Mesmo com a alta recente nos preços da gasolina, abastecer com etanol deixou de ser vantajoso na maior parte do Brasil. Um levantamento periódico da Agência Nacional do Petróleo (ANP) aponta que o biocombustível só compensa financeiramente em dois estados: Mato Grosso e Mato Grosso do Sul.
A análise considera a chamada “paridade de preços”, que compara o valor do etanol com o da gasolina. De forma geral, o etanol só é competitivo quando custa até cerca de 70% do preço da gasolina, regra amplamente usada no país, embora não seja absoluta.

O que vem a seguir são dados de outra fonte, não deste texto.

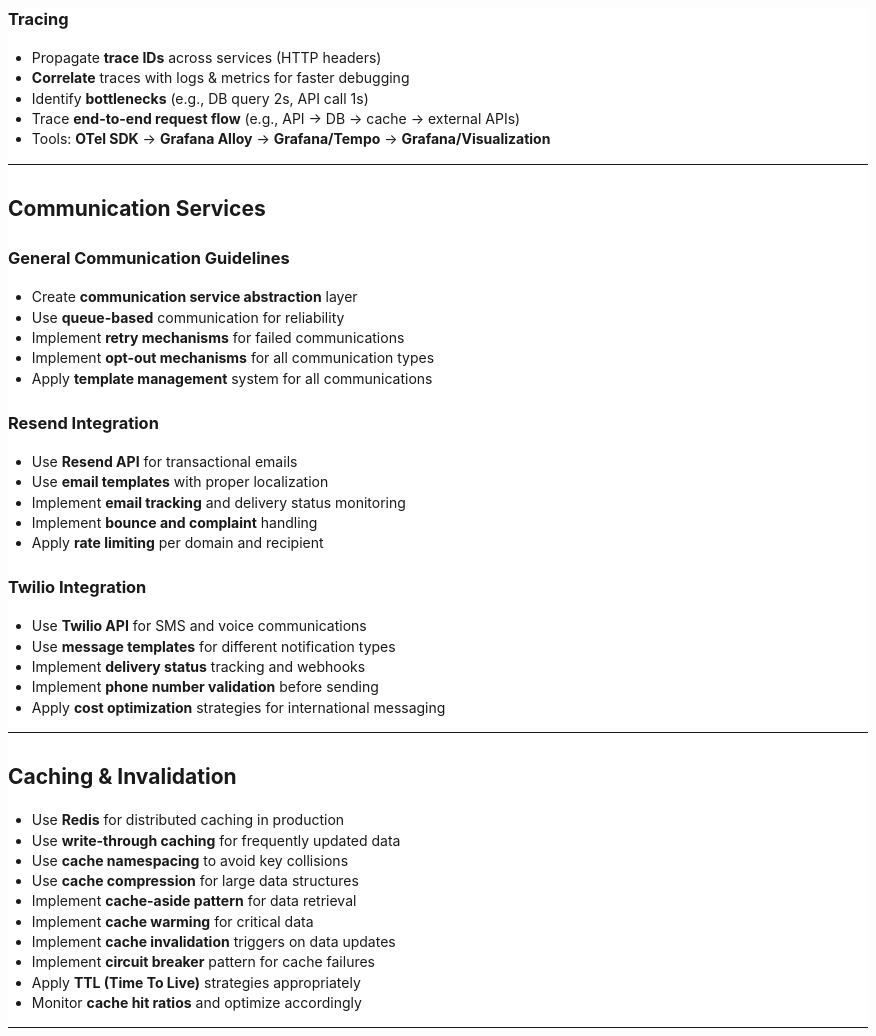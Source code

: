 ### Tracing

- Propagate **trace IDs** across services (HTTP headers)
- **Correlate** traces with logs & metrics for faster debugging
- Identify **bottlenecks** (e.g., DB query 2s, API call 1s)
- Trace **end-to-end request flow** (e.g., API → DB → cache → external APIs)
- Tools: **OTel SDK** -> **Grafana Alloy** -> **Grafana/Tempo** -> **Grafana/Visualization**

---

## Communication Services

### General Communication Guidelines

- Create **communication service abstraction** layer
- Use **queue-based** communication for reliability
- Implement **retry mechanisms** for failed communications
- Implement **opt-out mechanisms** for all communication types
- Apply **template management** system for all communications

### Resend Integration

- Use **Resend API** for transactional emails
- Use **email templates** with proper localization
- Implement **email tracking** and delivery status monitoring
- Implement **bounce and complaint** handling
- Apply **rate limiting** per domain and recipient

### Twilio Integration

- Use **Twilio API** for SMS and voice communications
- Use **message templates** for different notification types
- Implement **delivery status** tracking and webhooks
- Implement **phone number validation** before sending
- Apply **cost optimization** strategies for international messaging

---

## Caching & Invalidation

- Use **Redis** for distributed caching in production
- Use **write-through caching** for frequently updated data
- Use **cache namespacing** to avoid key collisions
- Use **cache compression** for large data structures
- Implement **cache-aside pattern** for data retrieval
- Implement **cache warming** for critical data
- Implement **cache invalidation** triggers on data updates
- Implement **circuit breaker** pattern for cache failures
- Apply **TTL (Time To Live)** strategies appropriately
- Monitor **cache hit ratios** and optimize accordingly

---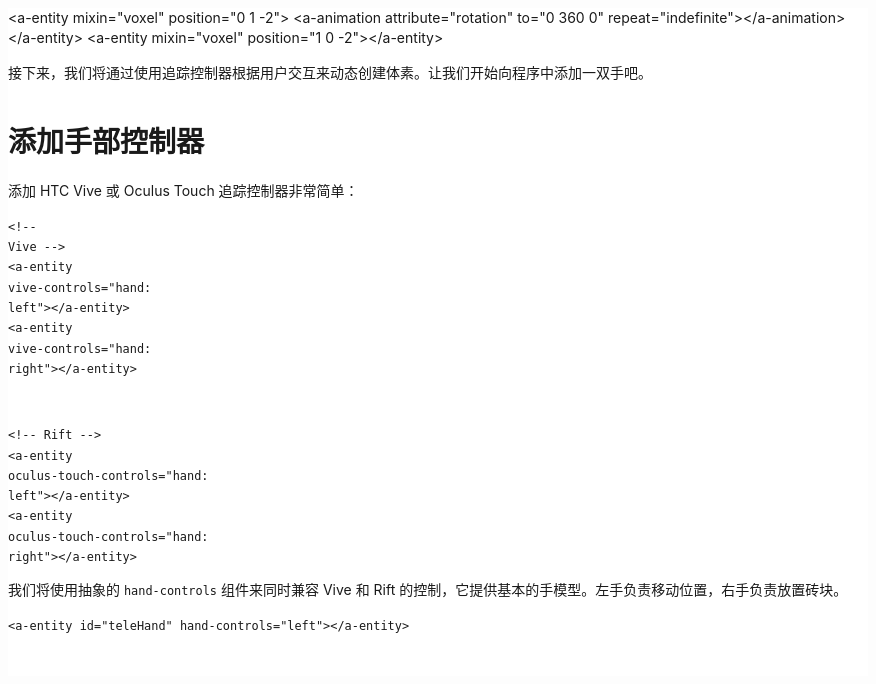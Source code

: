 <span class="hljs-tag">&lt;<span class="hljs-name">a-entity</span> <span class="hljs-attr">mixin</span>=<span class="hljs-string">"voxel"</span> <span class="hljs-attr">position</span>=<span class="hljs-string">"0 1 -2"</span>&gt;</span>
  <span class="hljs-tag">&lt;<span class="hljs-name">a-animation</span> <span class="hljs-attr">attribute</span>=<span class="hljs-string">"rotation"</span> <span class="hljs-attr">to</span>=<span class="hljs-string">"0 360 0"</span> <span class="hljs-attr">repeat</span>=<span class="hljs-string">"indefinite"</span>&gt;</span><span class="hljs-tag">&lt;/<span class="hljs-name">a-animation</span>&gt;</span>
<span class="hljs-tag">&lt;/<span class="hljs-name">a-entity</span>&gt;</span>
<span class="hljs-tag">&lt;<span class="hljs-name">a-entity</span> <span class="hljs-attr">mixin</span>=<span class="hljs-string">"voxel"</span> <span class="hljs-attr">position</span>=<span class="hljs-string">"1 0 -2"</span>&gt;</span><span class="hljs-tag">&lt;/<span class="hljs-name">a-entity</span>&gt;</span></code></pre>
<p>接下来，我们将通过使用追踪控制器根据用户交互来动态创建体素。让我们开始向程序中添加一双手吧。</p>
<h1 id="articleHeader10">添加手部控制器</h1>
<p>添加 HTC Vive 或 Oculus Touch 追踪控制器非常简单：</p>
<div class="widget-codetool" style="display:none;">
      <div class="widget-codetool--inner">
      <span class="selectCode code-tool" data-toggle="tooltip" data-placement="top" title="" data-original-title="全选"></span>
      <span type="button" class="copyCode code-tool" data-toggle="tooltip" data-placement="top" data-clipboard-text="<!-- Vive -->
<a-entity vive-controls=&quot;hand: left&quot;></a-entity>
<a-entity vive-controls=&quot;hand: right&quot;></a-entity>


<a-entity oculus-touch-controls=&quot;hand: left&quot;></a-entity>
<a-entity oculus-touch-controls=&quot;hand: right&quot;></a-entity>" title="" data-original-title="复制"></span>
      <span type="button" class="saveToNote code-tool" data-toggle="tooltip" data-placement="top" title="" data-original-title="放进笔记"></span>
      </div>
      </div><pre class="xml hljs"><code class="html"><span class="hljs-comment">&lt;!-- Vive --&gt;</span>
<span class="hljs-tag">&lt;<span class="hljs-name">a-entity</span> <span class="hljs-attr">vive-controls</span>=<span class="hljs-string">"hand: left"</span>&gt;</span><span class="hljs-tag">&lt;/<span class="hljs-name">a-entity</span>&gt;</span>
<span class="hljs-tag">&lt;<span class="hljs-name">a-entity</span> <span class="hljs-attr">vive-controls</span>=<span class="hljs-string">"hand: right"</span>&gt;</span><span class="hljs-tag">&lt;/<span class="hljs-name">a-entity</span>&gt;</span>

<span class="hljs-comment">&lt;!-- Rift --&gt;</span>
<span class="hljs-tag">&lt;<span class="hljs-name">a-entity</span> <span class="hljs-attr">oculus-touch-controls</span>=<span class="hljs-string">"hand: left"</span>&gt;</span><span class="hljs-tag">&lt;/<span class="hljs-name">a-entity</span>&gt;</span>
<span class="hljs-tag">&lt;<span class="hljs-name">a-entity</span> <span class="hljs-attr">oculus-touch-controls</span>=<span class="hljs-string">"hand: right"</span>&gt;</span><span class="hljs-tag">&lt;/<span class="hljs-name">a-entity</span>&gt;</span></code></pre>
<p>我们将使用抽象的 <code>hand-controls</code> 组件来同时兼容 Vive 和 Rift 的控制，它提供基本的手模型。左手负责移动位置，右手负责放置砖块。</p>
<div class="widget-codetool" style="display:none;">
      <div class="widget-codetool--inner">
      <span class="selectCode code-tool" data-toggle="tooltip" data-placement="top" title="" data-original-title="全选"></span>
      <span type="button" class="copyCode code-tool" data-toggle="tooltip" data-placement="top" data-clipboard-text="<a-entity id=&quot;teleHand&quot; hand-controls=&quot;left&quot;></a-entity>
<a-entity id=&quot;blockHand&quot; hand-controls=&quot;right&quot;></a-entity>" title="" data-original-title="复制"></span>
      <span type="button" class="saveToNote code-tool" data-toggle="tooltip" data-placement="top" title="" data-original-title="放进笔记"></span>
      </div>
      </div><pre class="xml hljs"><code class="html"><span class="hljs-tag">&lt;<span class="hljs-name">a-entity</span> <span class="hljs-attr">id</span>=<span class="hljs-string">"teleHand"</span> <span class="hljs-attr">hand-controls</span>=<span class="hljs-string">"left"</span>&gt;</span><span class="hljs-tag">&lt;/<span class="hljs-name">a-entity</span>&gt;</span>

Etanol perde força mesmo com gasolina mais cara
Os dados mais recentes mostram que, apesar do aumento no preço da gasolina, o etanol também ficou mais caro em diversas regiões, reduzindo sua atratividade.
Esse movimento ocorre em um cenário de pressão nos combustíveis, influenciado por fatores como impostos, entressafra da cana-de-açúcar e oscilações no mercado. Em 2026, o etanol chegou a registrar altas consecutivas, comprometendo sua competitividade frente à gasolina.
Por que só dois estados ainda têm vantagem no etanol
Mato Grosso e Mato Grosso do Sul se destacam por serem grandes produtores de etanol, o que reduz custos logísticos e favorece preços mais baixos nas bombas.
Além disso, nesses estados, a relação entre os preços dos combustíveis ainda se mantém dentro de uma faixa considerada vantajosa para o consumidor. Em outras regiões, essa proporção já ultrapassa o limite ideal, tornando a gasolina a escolha mais econômica.
Regra dos 70% ainda funciona?
Apesar de ser um parâmetro popular, especialistas apontam que a regra dos 70% deve ser usada com cautela. Mudanças tecnológicas nos motores e variações regionais podem alterar o cálculo real de custo-benefício.
Ainda assim, ela segue sendo uma referência prática para o consumidor no dia a dia.
O que o motorista deve fazer
Diante desse cenário, a recomendação é simples:
- comparar os preços diretamente no posto;
- aplicar a regra da proporção entre etanol e gasolina;
- considerar o desempenho do veículo.
Na prática, para a maioria dos brasileiros em 2026, a gasolina continua sendo a opção mais econômica, com exceção de quem abastece em Mato Grosso e Mato Grosso do Sul, onde o etanol ainda compensa.